* _WHAT THE EXERCISE ASKS_
Line by line, repeat the data below exactly, beginning at the first line and ending at the line with "Won Sur Coreano". Omit pictures.

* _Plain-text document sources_
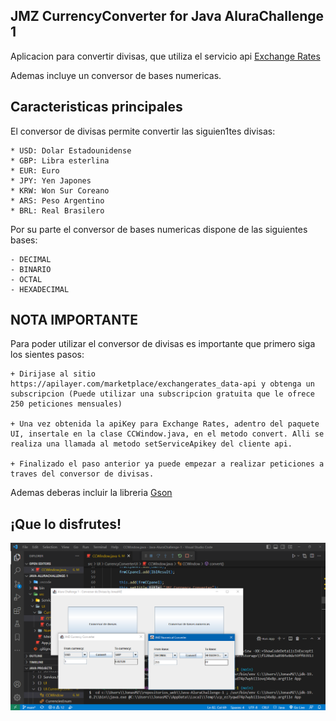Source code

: ## JMZ CurrencyConverter for Java AluraChallenge 1

Aplicacion para convertir divisas, que utiliza el servicio api [Exchange Rates](https://apilayer.com/marketplace/exchangerates_data-api)

Ademas incluye un conversor de bases numericas.

## Caracteristicas principales

El conversor de divisas permite convertir las siguien1tes divisas:

    * USD: Dolar Estadounidense
    * GBP: Libra esterlina
    * EUR: Euro
    * JPY: Yen Japones
    * KRW: Won Sur Coreano
    * ARS: Peso Argentino
    * BRL: Real Brasilero

Por su parte el conversor de bases numericas dispone de las siguientes bases:
   
    - DECIMAL
    - BINARIO
    - OCTAL
    - HEXADECIMAL

## NOTA IMPORTANTE

Para poder utilizar el conversor de divisas es importante que primero siga los sientes pasos:

    + Dirijase al sitio https://apilayer.com/marketplace/exchangerates_data-api y obtenga un subscripcion (Puede utilizar una subscripcion gratuita que le ofrece 250 peticiones mensuales)

    + Una vez obtenida la apiKey para Exchange Rates, adentro del paquete UI, insertale en la clase CCWindow.java, en el metodo convert. Alli se realiza una llamada al metodo setServiceApikey del cliente api.

    + Finalizado el paso anterior ya puede empezar a realizar peticiones a traves del conversor de divisas.

Ademas deberas incluir la libreria [Gson](https://search.maven.org/remotecontent?filepath=com/google/code/gson/gson/2.10.1/gson-2.10.1.jar)


## ¡Que lo disfrutes!

![Crrency converter snapshot](/Snapshot.png "Currency Converter Snapshot")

* _ANSWER SECTION_
Source code

: ## JMZ CurrencyConverter for Java AluraChallenge 1

Aplicacion para convertir divisas, que utiliza el servicio api [Exchange Rates](https://apilayer.com/marketplace/exchangerates_data-api)

Ademas incluye un conversor de bases numericas.

## Caracteristicas principales

El conversor de divisas permite convertir las siguien1tes divisas:

    * USD: Dolar Estadounidense
    * GBP: Libra esterlina
    * EUR: Euro
    * JPY: Yen Japones
    * KRW: Won Sur Coreano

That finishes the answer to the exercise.